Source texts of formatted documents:
****

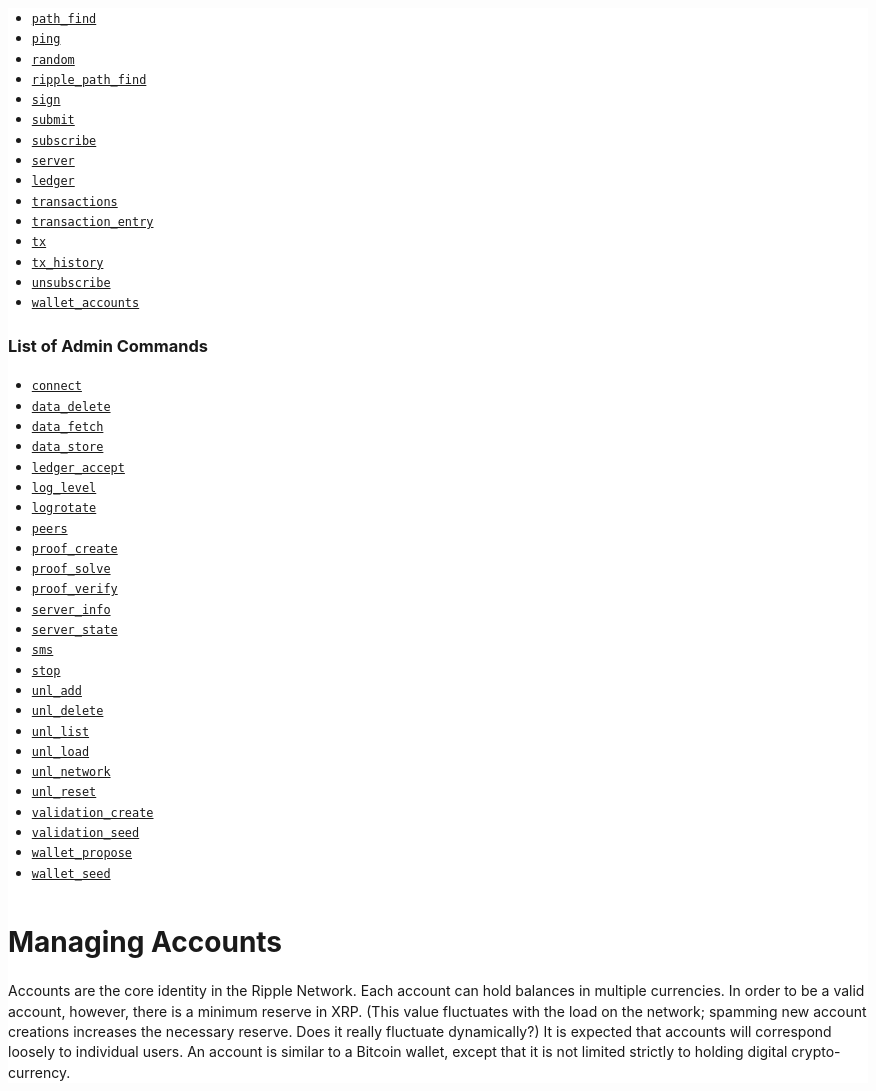 * [`path_find`](#path-find)
* [`ping`](#ping)
* [`random`](#random)
* [`ripple_path_find`](#ripple-path-find)
* [`sign`](#sign)
* [`submit`](#submit)
* [`subscribe`](#subscribe)
* [`server`](#server)
* [`ledger`](#ledger)
* [`transactions`](#transactions)
* [`transaction_entry`](#transaction-entry)
* [`tx`](#tx)
* [`tx_history`](#tx-history)
* [`unsubscribe`](#unsubscribe)
* [`wallet_accounts`](#wallet-accounts)
### List of Admin Commands ###
* [`connect`](#connect)
* [`data_delete`](#data-delete)
* [`data_fetch`](#data-fetch)
* [`data_store`](#data-store)
* [`ledger_accept`](#ledger-accept)
* [`log_level`](#log-level)
* [`logrotate`](#logrotate)
* [`peers`](#peers)
* [`proof_create`](#proof-create)
* [`proof_solve`](#proof-solve)
* [`proof_verify`](#proof-verify)
* [`server_info`](#server-info)
* [`server_state`](#server-state)
* [`sms`](#sms)
* [`stop`](#stop)
* [`unl_add`](#unl-add)
* [`unl_delete`](#unl-delete)
* [`unl_list`](#unl-list)
* [`unl_load`](#unl-load)
* [`unl_network`](#unl-network)
* [`unl_reset`](#unl-reset)
* [`validation_create`](#validation-create)
* [`validation_seed`](#validation-seed)
* [`wallet_propose`](#wallet-propose)
* [`wallet_seed`](#wallet-seed)

# Managing Accounts #
Accounts are the core identity in the Ripple Network. Each account can hold balances in multiple currencies. In order to be a valid account, however, there is a minimum reserve in XRP. (This value fluctuates with the load on the network; spamming new account creations increases the necessary reserve. <span class='draft-comment'>Does it really fluctuate dynamically?</span>) It is expected that accounts will correspond loosely to individual users. An account is similar to a Bitcoin wallet, except that it is not limited strictly to holding digital crypto-currency.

****

#### [The problem]
Scan the entries above. Copy each line that has the string "network".

#### [Answer]
* [`unl_network`](#unl-network)
Accounts are the core identity in the Ripple Network. Each account can hold balances in multiple currencies. In order to be a valid account, however, there is a minimum reserve in XRP. (This value fluctuates with the load on the network; spamming new account creations increases the necessary reserve. <span class='draft-comment'>Does it really fluctuate dynamically?</span>) It is expected that accounts will correspond loosely to individual users. An account is similar to a Bitcoin wallet, except that it is not limited strictly to holding digital crypto-currency.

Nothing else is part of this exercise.